The Rialto Cinema is a multiplex cinema located in the New Zealand city of Dunedin. It was opened in 1998.

==History==
The Rialto's location is a historic building in Moray Place, some 200 metres southwest of the city centre. The building was designed by noted architect Edmund Anscombe, and was first opened in 1916 as the Empire (later Empire DeLuxe) Theatre. With a 2,000 seat capacity, it was for a while New Zealand's second-largest cinema (after Auckland's St. James Theatre. The building was taken over during the 1920s by Thomas O'Brien, and extensively redesigned in a faux Moorish style, with a twinkling starry interior ceiling and minarets. In the late 1930s, the foyer was remodelled in the then popular Art Deco style.
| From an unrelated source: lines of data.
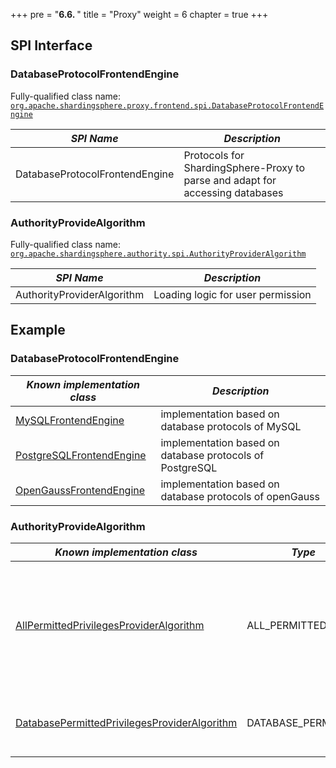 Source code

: +++
pre = "<b>6.6. </b>"
title = "Proxy"
weight = 6
chapter = true
+++

## SPI Interface

### DatabaseProtocolFrontendEngine

Fully-qualified class name: [`org.apache.shardingsphere.proxy.frontend.spi.DatabaseProtocolFrontendEngine`](https://github.com/apache/shardingsphere/blob/aac0d3026e00575114701be603ec189a02a45747/shardingsphere-proxy/shardingsphere-proxy-frontend/shardingsphere-proxy-frontend-spi/src/main/java/org/apache/shardingsphere/proxy/frontend/spi/DatabaseProtocolFrontendEngine.java)

| *SPI Name*                       | *Description*                                      |
| ------------------------------- | ---------------------------------------------- |
| DatabaseProtocolFrontendEngine  | Protocols for ShardingSphere-Proxy to parse and adapt for accessing databases |

### AuthorityProvideAlgorithm

Fully-qualified class name: [`org.apache.shardingsphere.authority.spi.AuthorityProviderAlgorithm`](https://github.com/apache/shardingsphere/blob/aac0d3026e00575114701be603ec189a02a45747/shardingsphere-kernel/shardingsphere-authority/shardingsphere-authority-api/src/main/java/org/apache/shardingsphere/authority/spi/AuthorityProviderAlgorithm.java)

| *SPI Name*                       | *Description*                    |
| ------------------------------- | ---------------------------- |
| AuthorityProviderAlgorithm      | Loading logic for user permission|


## Example

### DatabaseProtocolFrontendEngine

| *Known implementation class*               | *Description*                      |
| ------------------------ | ---------------------------- |
| [MySQLFrontendEngine](https://github.com/apache/shardingsphere/blob/aac0d3026e00575114701be603ec189a02a45747/shardingsphere-proxy/shardingsphere-proxy-frontend/shardingsphere-proxy-frontend-mysql/src/main/java/org/apache/shardingsphere/proxy/frontend/mysql/MySQLFrontendEngine.java)      | implementation based on database protocols of MySQL |
| [PostgreSQLFrontendEngine](https://github.com/apache/shardingsphere/blob/aac0d3026e00575114701be603ec189a02a45747/shardingsphere-proxy/shardingsphere-proxy-frontend/shardingsphere-proxy-frontend-postgresql/src/main/java/org/apache/shardingsphere/proxy/frontend/postgresql/PostgreSQLFrontendEngine.java) |  implementation based on database protocols of PostgreSQL |
| [OpenGaussFrontendEngine](https://github.com/apache/shardingsphere/blob/dec5581af372e1e7daa487800867265ef99bb07c/shardingsphere-proxy/shardingsphere-proxy-frontend/shardingsphere-proxy-frontend-opengauss/src/main/java/org/apache/shardingsphere/proxy/frontend/opengauss/OpenGaussFrontendEngine.java)  |  implementation based on database protocols of openGauss|

### AuthorityProvideAlgorithm

| *Known implementation class*                                          | *Type*            | *Description*                                                                          |
|-----------------------------------------------------| ----------------  |----------------------------------------------------------------------------------- |
| [AllPermittedPrivilegesProviderAlgorithm](https://github.com/apache/shardingsphere/blob/dec5581af372e1e7daa487800867265ef99bb07c/shardingsphere-kernel/shardingsphere-authority/shardingsphere-authority-core/src/main/java/org/apache/shardingsphere/authority/provider/simple/AllPermittedPrivilegesProviderAlgorithm.java)             | ALL_PERMITTED     | Grant all permissions by default (no forensics), no interaction with the actual database |
| [DatabasePermittedPrivilegesProviderAlgorithm](https://github.com/apache/shardingsphere/blob/dec5581af372e1e7daa487800867265ef99bb07c/shardingsphere-kernel/shardingsphere-authority/shardingsphere-authority-core/src/main/java/org/apache/shardingsphere/authority/provider/database/DatabasePermittedPrivilegesProviderAlgorithm.java)          | DATABASE_PERMITTED| Permissions configured by user-database-mappings |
The cinema was operated as part of the Kerridge-Odeon chain of cinemas from the end of World War II until 1993. It was renamed as the St. James Theatre in 1952, undergoing major renovations at the same time, though parts of the earlier Moorish and Art Deco stylings were retained. In 1993 the cinema was closed, and was briefly operated as a nightclub and restaurant whilst a major overhaul was undertaken. The complex reopened as a three-screen multiplex (expanded to five then six in the second half of 2004) under its current name in 1998, at which time it became part of the Rialto Cinemas group. The new renovations by Walker Cinema Architects saw the restoration of much of the original interior including the starry ceiling in the main theatre, as well as the uncovering of several of the Moorish styled interior arches and wrought iron work.

==Heritage status==
The building is listed as a Category I historic place in the registry of the New Zealand Historic Places Trust. In the trust's registry it is noted for its elaborate interior features, and as a rare example of a surviving "atmospheric theatre". Several technological features or historic note are also listed. In its notes on its status as an Atmospheric Theatre, the trust indicate its "use of exotic historic architectural design themes to create the illusion of a romantic courtyard or amphitheatre, and... use of special concealed lighting effects to further the illusion... by creating a night sky effect on the ceiling of the auditorium. The illusion of the courtyard/amphitheatre was cleverly done by creating in plaster the design features of a pergola, such as classical or eastern columns with entablatures or architraves, and blind arcades, again in either classical or exotic eastern architectural forms.... [The structure includes] a ceiling of smooth plaster painted electric blue, and curved from behind the side walls without interruption or blemish. Onto this ceiling the illusion of a night sky was projected."